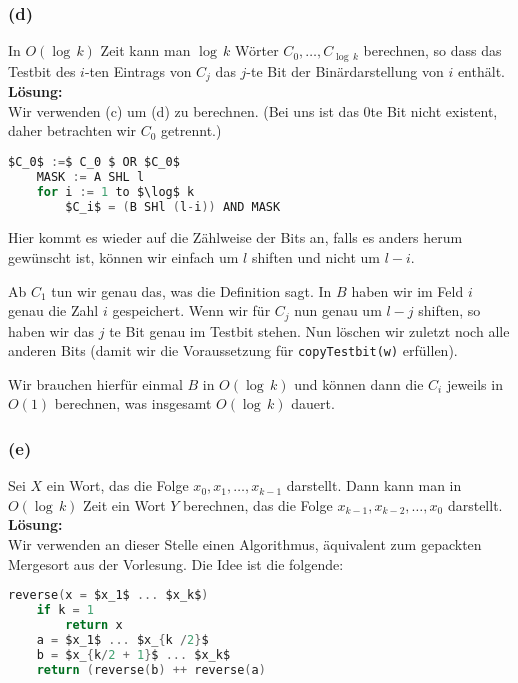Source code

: \documentclass[11pt,a4paper,ngerman]{article}
\begin{document}
\subsubsection*{(d)}
In $O(\log \, k )$ Zeit kann man $\log \, k$ Wörter $C_0, \ldots, C_{\log \, k}$ berechnen, so dass das Testbit des $i$-ten Eintrags von $C_j$ das $j$-te Bit der Binärdarstellung von $i$ enthält.\\

\noindent\textbf{Lösung:}\\

Wir verwenden (c) um (d) zu berechnen. (Bei uns ist das $0$te Bit nicht existent, daher betrachten wir $C_0$ getrennt.)

\begin{lstlisting}[frame=single,language=C, morekeywords={:=,SHR,SHL,NOT,XOR,AND,OR,MUL}]
	$C_0$ :=$ C_0 $ OR $C_0$
	MASK := A SHL l
	for i := 1 to $\log$ k
		$C_i$ = (B SHl (l-i)) AND MASK
\end{lstlisting}

Hier kommt es wieder auf die Zählweise der Bits an, falls es anders herum gewünscht ist, können wir einfach um $l$ shiften und nicht um $l-i$.

Ab $C_1$ tun wir genau das, was die Definition sagt. In $B$ haben wir im Feld $i$ genau die Zahl $i$ gespeichert. Wenn wir für $C_j$ nun genau um $l-j$ shiften, so haben wir das $j$ te Bit genau im Testbit stehen. Nun löschen wir zuletzt noch alle anderen Bits (damit wir die Voraussetzung für
\lstinline|copyTestbit(w)| erfüllen).

Wir brauchen hierfür einmal $B$ in $O(\log \, k)$ und können dann die $C_i$ jeweils in $O(1)$ berechnen, was insgesamt $O(\log \, k)$ dauert.

\subsubsection*{(e)}
Sei $X$ ein Wort, das die Folge $x_0, x_1, \ldots, x_{k-1}$ darstellt. Dann kann man in $O(\log \, k)$ Zeit ein Wort $Y$ berechnen, das die Folge $x_{k-1}, x_{k-2}, \ldots, x_0$ darstellt.\\

\noindent\textbf{Lösung:}\\

Wir verwenden an dieser Stelle einen Algorithmus, äquivalent zum gepackten Mergesort aus der Vorlesung. Die Idee ist die folgende:
\begin{lstlisting}[frame=single,language=C]
reverse(x = $x_1$ ... $x_k$)
	if k = 1
		return x
	a = $x_1$ ... $x_{k /2}$
	b = $x_{k/2 + 1}$ ... $x_k$
	return (reverse(b) ++ reverse(a)
\end{lstlisting}
\end{document}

- - -

WHAT TO DO:
Retype everything in the entries above exactly. The pictures are to be omitted.

ANSWER BELOW:
Source code

: \documentclass[11pt,a4paper,ngerman]{article}
\begin{document}
\subsubsection*{(d)}
In $O(\log \, k )$ Zeit kann man $\log \, k$ Wörter $C_0, \ldots, C_{\log \, k}$ berechnen, so dass das Testbit des $i$-ten Eintrags von $C_j$ das $j$-te Bit der Binärdarstellung von $i$ enthält.\\

\noindent\textbf{Lösung:}\\

Wir verwenden (c) um (d) zu berechnen. (Bei uns ist das $0$te Bit nicht existent, daher betrachten wir $C_0$ getrennt.)

\begin{lstlisting}[frame=single,language=C, morekeywords={:=,SHR,SHL,NOT,XOR,AND,OR,MUL}]
	$C_0$ :=$ C_0 $ OR $C_0$
	MASK := A SHL l
	for i := 1 to $\log$ k
		$C_i$ = (B SHl (l-i)) AND MASK
\end{lstlisting}

Hier kommt es wieder auf die Zählweise der Bits an, falls es anders herum gewünscht ist, können wir einfach um $l$ shiften und nicht um $l-i$.

Ab $C_1$ tun wir genau das, was die Definition sagt. In $B$ haben wir im Feld $i$ genau die Zahl $i$ gespeichert. Wenn wir für $C_j$ nun genau um $l-j$ shiften, so haben wir das $j$ te Bit genau im Testbit stehen. Nun löschen wir zuletzt noch alle anderen Bits (damit wir die Voraussetzung für
\lstinline|copyTestbit(w)| erfüllen).

Wir brauchen hierfür einmal $B$ in $O(\log \, k)$ und können dann die $C_i$ jeweils in $O(1)$ berechnen, was insgesamt $O(\log \, k)$ dauert.

\subsubsection*{(e)}
Sei $X$ ein Wort, das die Folge $x_0, x_1, \ldots, x_{k-1}$ darstellt. Dann kann man in $O(\log \, k)$ Zeit ein Wort $Y$ berechnen, das die Folge $x_{k-1}, x_{k-2}, \ldots, x_0$ darstellt.\\

\noindent\textbf{Lösung:}\\

Wir verwenden an dieser Stelle einen Algorithmus, äquivalent zum gepackten Mergesort aus der Vorlesung. Die Idee ist die folgende:
\begin{lstlisting}[frame=single,language=C]
reverse(x = $x_1$ ... $x_k$)
	if k = 1
		return x
	a = $x_1$ ... $x_{k /2}$
	b = $x_{k/2 + 1}$ ... $x_k$
	return (reverse(b) ++ reverse(a)
\end{lstlisting}
\end{document}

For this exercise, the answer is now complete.